Premio "John Stowers Award to Best Poster Presentantion" al trabajo "Peroxisome Proliferator activated receptor alpha (PPARalpha) agonists modulate lipid metabolism in the feto-placental unit from control and diabetic rats."

JAWERBAUM A.; MARTÍNEZ N; PUSTOVRH C; CAPOBIANCO E; WHITE V; HIGA R; GONZÁLEZ E

Ibiza, España

Congreso; 39th Annual Meeting, Diabetes and Pregnancy Study Group (DPSG), EASD.; 2007

Diabetes and Pregnancy Study Group, EASD

Maternal diabetes induces alterations in lipid metabolism and affects feto-placental development and growth. PPARa is a nuclear receptor involved in lipid homeostasis in different tissues.
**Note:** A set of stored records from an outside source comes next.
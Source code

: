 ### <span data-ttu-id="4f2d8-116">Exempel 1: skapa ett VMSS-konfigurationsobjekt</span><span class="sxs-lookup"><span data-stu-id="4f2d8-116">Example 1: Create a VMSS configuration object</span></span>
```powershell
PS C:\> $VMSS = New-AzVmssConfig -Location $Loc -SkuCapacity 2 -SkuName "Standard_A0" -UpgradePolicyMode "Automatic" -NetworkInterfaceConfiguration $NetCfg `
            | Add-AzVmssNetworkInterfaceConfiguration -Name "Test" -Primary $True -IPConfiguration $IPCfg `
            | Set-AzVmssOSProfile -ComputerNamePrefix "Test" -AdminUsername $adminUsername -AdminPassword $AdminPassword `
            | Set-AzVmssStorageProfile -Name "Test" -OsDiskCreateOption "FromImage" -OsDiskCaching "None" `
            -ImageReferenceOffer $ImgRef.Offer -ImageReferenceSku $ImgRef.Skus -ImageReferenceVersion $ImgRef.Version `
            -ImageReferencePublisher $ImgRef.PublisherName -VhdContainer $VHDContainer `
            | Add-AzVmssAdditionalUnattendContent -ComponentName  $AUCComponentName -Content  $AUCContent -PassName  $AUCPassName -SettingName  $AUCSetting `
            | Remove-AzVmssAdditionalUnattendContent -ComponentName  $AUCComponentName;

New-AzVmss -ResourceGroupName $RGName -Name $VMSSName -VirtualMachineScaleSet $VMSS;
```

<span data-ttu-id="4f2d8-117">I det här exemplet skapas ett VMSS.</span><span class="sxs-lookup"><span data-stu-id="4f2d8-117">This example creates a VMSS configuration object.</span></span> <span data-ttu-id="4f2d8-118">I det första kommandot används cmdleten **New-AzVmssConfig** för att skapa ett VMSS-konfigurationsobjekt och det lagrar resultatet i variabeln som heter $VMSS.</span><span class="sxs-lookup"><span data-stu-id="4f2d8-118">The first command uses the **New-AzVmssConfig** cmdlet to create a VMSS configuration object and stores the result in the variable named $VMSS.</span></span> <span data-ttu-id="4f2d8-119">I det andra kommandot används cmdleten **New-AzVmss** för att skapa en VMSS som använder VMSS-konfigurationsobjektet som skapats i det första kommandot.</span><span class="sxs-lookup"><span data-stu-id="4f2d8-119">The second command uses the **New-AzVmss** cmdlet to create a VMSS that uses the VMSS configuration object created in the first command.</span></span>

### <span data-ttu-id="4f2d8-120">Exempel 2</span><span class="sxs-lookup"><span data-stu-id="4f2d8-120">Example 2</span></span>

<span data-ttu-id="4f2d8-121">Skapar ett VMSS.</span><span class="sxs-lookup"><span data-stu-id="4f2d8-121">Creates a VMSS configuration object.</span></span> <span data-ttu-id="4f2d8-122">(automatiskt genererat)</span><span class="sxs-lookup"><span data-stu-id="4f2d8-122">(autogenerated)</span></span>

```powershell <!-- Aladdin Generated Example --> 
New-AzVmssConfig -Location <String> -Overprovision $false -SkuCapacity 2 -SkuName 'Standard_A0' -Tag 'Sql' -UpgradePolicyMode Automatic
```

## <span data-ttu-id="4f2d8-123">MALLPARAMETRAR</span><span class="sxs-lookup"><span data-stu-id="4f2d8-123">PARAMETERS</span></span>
Objective: To analyze whether PPAR agonists regulate lipid metabolism in the placenta and fetuses from control (C) and neonatal-streptozotocin-induced diabetic rats (D).  Methods: Fetuses and placenta (day 13 of gestation) were cultured for 3 h either with or without LTB4 (an endogenous PPARa agonist,  0.1 mM) or clofibrate (a pharmacological PPARa agonist, 20 mM). Lipids were evaluated by TLC and densitometry. Glycerol release to the incubation media was analyzed as an index of lipid catabolism. PPARa protein expression was measured by western blot. Results: In C placenta, clofibrate reduced cholesteryl esters (ECHOL, 46%, p<0.05),  triglycerides (TG, 43%, p<0.05) and phospholipids (PL, 63%, p<0.01), while LTB4 did not change the levels of the studied lipids. In D placenta, where both TG (50%, p<0.05) and ECHOL (93%, p<0.01) are increased when compared to C tissues, LTB4 negatively regulated the concentrations of cholesterol (CHOL, 20%, p<0.05) and PL (48%, p<0.05); whereas clofibrate reduced the levels of all the lipids evaluated (p<0.05). Glycerol release was increased in D placenta when related to C (99%, p<0.001), and was also increased in C placentas incubated in the presence of the PPARa agonists C (133% p<0.01). D placenta showed increased protein expression of PPARa (300%, p<0.01) when compared to C. When the fetuses were studied, we observed an increase in PL concentrations (52%, p<0.01) in fetuses from D mothers when compared to C. The studied PPARa agonists reduced  (p<0.05) the concentrations of TG, ECHOL and CHOL in fetuses from both C and D rats. Conclusions: Our results provide evidence of a novel role of PPARa as a modulator of lipid metabolism in both fetuses and placenta. Alterations in PPARa concentrations probably leads to alterations in the metabolism of lipids in the feto-placental unit from diabetic pregnancies.